CANFAR+Skytree

CANFAR + Skytree is a new capability at the National Research Council's Canadian Astronomy Data Centre, designed for those who

wish to extract useful information from datasets. It is the world's first cloud computing and data mining system for astronomy.

If you are interested in using the system, please contact the author of this page, Nick Ball ( nick.ball at nrc-cnrc.gc.ca ).

Not got time to read the whole page? Download the flyer.

Want more? Check out the webinar.

Introduction
What are CANFAR and Skytree?
Why machine learning?
How to access CANFAR and install and use Skytree
How fast?
Technical specifications
Examples of improved science enabled by data mining
Documentation
Links
Media

Introduction

We have combined:

- CANFAR, the Canadian Astronomy Data Centre's cloud computing system, the first of its kind in the world for astronomy
- Skytree, the world's most advanced machine learning software, capable of scaling to petascale datasets
- Collaboration with the world's largest group dedicated to the development of machine learning algorithms for analyzing large data
- CADC's world leading expertise in infrastructure for handling large astronomy data

and are using it to do science, e.g., with the Next Generation Virgo Cluster Survey, Canada-France-Hawaii Telescope Legacy Survey, and photometric redshifts (galaxy distances) for 13 billion galaxies.

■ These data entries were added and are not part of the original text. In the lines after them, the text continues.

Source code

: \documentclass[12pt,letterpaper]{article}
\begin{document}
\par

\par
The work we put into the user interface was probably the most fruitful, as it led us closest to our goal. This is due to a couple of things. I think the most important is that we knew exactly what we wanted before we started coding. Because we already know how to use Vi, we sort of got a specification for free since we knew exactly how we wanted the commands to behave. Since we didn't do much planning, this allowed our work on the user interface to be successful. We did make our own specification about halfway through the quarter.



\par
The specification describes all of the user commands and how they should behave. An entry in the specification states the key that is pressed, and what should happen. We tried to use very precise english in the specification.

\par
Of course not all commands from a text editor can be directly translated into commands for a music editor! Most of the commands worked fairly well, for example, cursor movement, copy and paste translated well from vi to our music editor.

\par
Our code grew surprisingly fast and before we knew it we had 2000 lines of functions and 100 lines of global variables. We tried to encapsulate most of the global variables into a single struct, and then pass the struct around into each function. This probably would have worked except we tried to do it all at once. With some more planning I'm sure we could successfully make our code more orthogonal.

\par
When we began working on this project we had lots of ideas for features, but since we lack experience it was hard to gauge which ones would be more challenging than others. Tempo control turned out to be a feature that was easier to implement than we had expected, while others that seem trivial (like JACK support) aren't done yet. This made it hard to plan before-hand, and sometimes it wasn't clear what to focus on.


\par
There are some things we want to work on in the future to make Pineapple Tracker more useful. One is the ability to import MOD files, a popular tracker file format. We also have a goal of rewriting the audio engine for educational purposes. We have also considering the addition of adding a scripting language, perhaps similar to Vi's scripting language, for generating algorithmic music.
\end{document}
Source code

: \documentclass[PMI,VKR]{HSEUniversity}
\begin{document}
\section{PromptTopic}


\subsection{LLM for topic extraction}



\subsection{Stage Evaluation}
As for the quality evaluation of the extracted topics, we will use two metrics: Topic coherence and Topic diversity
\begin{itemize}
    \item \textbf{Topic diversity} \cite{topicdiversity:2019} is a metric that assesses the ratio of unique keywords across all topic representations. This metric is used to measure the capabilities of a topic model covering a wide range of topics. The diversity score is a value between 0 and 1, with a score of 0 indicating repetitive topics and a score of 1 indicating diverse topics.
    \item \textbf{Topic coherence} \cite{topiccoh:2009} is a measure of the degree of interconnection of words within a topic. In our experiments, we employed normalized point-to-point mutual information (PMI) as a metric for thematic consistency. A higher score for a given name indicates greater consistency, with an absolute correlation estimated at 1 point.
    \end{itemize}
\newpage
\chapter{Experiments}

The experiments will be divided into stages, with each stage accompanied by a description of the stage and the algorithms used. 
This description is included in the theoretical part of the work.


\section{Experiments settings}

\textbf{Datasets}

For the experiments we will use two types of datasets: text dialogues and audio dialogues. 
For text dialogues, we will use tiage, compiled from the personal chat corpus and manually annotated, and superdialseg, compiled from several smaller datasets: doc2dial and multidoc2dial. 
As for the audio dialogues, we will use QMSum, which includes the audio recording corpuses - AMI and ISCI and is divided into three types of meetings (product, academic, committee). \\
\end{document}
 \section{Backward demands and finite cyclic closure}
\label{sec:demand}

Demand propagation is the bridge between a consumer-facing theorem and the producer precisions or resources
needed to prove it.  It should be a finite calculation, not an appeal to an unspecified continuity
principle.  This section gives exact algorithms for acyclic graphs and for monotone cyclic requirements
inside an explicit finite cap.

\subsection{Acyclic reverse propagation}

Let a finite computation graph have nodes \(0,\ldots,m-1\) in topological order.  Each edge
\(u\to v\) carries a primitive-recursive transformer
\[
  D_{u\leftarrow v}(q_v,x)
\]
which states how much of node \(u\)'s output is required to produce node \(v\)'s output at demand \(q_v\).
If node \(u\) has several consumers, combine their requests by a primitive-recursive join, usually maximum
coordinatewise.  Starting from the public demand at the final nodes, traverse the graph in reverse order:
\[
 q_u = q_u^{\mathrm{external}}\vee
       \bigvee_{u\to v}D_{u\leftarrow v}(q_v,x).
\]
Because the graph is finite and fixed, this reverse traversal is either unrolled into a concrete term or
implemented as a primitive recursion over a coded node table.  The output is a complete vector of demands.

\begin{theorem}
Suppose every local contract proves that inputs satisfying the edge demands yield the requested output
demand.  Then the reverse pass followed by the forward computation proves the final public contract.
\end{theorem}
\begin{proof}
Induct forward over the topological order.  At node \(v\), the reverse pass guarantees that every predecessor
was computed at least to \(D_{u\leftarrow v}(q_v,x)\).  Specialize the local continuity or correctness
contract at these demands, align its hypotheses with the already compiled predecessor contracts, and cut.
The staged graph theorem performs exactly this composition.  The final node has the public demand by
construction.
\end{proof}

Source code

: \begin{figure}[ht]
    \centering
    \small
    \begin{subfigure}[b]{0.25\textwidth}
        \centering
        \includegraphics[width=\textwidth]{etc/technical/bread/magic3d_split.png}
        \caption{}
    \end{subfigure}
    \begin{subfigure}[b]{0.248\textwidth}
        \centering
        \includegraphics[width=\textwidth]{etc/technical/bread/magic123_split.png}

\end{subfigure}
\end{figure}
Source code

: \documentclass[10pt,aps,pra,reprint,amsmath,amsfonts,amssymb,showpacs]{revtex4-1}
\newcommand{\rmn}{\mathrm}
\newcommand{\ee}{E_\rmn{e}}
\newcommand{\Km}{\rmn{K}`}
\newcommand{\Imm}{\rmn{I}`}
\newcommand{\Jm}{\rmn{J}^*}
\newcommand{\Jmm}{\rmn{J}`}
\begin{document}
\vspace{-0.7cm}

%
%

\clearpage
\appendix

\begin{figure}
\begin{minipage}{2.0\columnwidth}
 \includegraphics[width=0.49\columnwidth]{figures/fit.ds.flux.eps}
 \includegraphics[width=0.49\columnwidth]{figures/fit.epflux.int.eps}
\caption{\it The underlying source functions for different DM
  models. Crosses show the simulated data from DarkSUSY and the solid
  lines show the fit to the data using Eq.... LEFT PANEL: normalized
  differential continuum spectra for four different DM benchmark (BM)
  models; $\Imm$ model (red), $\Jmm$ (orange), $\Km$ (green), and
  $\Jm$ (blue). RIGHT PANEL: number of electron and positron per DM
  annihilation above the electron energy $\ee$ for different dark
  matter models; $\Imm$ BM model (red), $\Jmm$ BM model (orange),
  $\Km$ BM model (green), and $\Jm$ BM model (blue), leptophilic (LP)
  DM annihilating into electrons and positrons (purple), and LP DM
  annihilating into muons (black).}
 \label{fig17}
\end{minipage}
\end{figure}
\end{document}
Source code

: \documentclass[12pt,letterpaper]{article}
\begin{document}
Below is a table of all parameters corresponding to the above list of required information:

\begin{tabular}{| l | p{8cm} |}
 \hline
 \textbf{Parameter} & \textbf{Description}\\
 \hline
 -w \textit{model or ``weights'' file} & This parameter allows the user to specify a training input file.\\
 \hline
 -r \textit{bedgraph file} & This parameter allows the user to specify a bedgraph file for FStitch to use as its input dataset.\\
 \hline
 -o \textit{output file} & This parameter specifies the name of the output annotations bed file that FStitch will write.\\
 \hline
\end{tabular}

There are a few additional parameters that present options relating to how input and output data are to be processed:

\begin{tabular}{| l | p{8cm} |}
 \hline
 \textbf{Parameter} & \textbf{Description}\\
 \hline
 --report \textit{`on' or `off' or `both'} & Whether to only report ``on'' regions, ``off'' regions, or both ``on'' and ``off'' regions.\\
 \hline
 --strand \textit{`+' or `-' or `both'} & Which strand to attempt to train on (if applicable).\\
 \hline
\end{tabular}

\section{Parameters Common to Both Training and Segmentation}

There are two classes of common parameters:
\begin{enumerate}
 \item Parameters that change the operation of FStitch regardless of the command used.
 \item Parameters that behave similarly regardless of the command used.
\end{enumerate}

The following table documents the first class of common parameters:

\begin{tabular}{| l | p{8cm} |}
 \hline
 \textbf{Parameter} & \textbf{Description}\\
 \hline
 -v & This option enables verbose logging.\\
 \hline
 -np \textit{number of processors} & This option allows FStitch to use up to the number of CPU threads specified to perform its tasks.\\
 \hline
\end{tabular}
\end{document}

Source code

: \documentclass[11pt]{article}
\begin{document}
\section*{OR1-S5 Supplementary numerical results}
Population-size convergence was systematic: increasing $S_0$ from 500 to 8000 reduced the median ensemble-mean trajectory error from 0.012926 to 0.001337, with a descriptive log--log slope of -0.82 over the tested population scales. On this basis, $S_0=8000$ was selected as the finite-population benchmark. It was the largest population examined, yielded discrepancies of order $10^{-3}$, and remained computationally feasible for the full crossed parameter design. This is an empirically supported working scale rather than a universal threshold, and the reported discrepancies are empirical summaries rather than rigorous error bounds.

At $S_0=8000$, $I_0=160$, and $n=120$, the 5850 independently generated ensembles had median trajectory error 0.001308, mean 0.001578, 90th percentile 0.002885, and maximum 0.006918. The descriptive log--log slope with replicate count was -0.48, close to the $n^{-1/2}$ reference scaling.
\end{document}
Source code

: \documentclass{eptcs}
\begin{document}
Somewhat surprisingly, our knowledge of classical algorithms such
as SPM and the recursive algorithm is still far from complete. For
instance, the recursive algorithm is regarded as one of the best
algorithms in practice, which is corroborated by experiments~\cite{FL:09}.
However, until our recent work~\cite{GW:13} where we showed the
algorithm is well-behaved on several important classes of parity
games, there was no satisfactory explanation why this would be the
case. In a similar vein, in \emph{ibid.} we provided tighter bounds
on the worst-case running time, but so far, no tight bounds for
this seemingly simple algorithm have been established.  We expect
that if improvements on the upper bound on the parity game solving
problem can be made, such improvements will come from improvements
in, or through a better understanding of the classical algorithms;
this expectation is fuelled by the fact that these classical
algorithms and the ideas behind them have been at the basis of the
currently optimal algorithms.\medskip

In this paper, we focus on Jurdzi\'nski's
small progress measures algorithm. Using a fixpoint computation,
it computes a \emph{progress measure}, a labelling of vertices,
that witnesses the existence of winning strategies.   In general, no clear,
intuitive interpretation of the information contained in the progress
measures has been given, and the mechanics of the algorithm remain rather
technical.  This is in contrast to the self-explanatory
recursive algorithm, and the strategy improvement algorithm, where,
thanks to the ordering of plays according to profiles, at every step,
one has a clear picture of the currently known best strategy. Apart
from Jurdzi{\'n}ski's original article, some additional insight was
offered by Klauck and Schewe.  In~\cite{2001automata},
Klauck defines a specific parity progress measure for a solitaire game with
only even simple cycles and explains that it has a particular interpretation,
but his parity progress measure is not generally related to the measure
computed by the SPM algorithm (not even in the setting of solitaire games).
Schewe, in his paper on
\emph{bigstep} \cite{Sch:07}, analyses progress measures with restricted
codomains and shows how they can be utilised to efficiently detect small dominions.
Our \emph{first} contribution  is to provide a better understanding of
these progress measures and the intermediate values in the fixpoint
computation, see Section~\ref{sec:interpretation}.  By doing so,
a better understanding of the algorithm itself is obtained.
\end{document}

What are CANFAR and Skytree?

CANFAR, led by the University of Victoria and implemented at the Canadian Astronomy Data Centre, aims

To develop an operational system that enables the effective delivery, processing, storage,

analysis and distribution of very large datasets produced by astronomical surveys.

and

The CANFAR platform leverages CANARIE’s high-speed network and cloud computing technologies (in which dynamically scalable and virtual resources are provided as a service over the Internet). CANFAR provides a ‘survey-agnostic’ cloud environment that allows astronomers to effectively process the massive amounts of data generated by highly sophisticated and complex observatories using their own custom software.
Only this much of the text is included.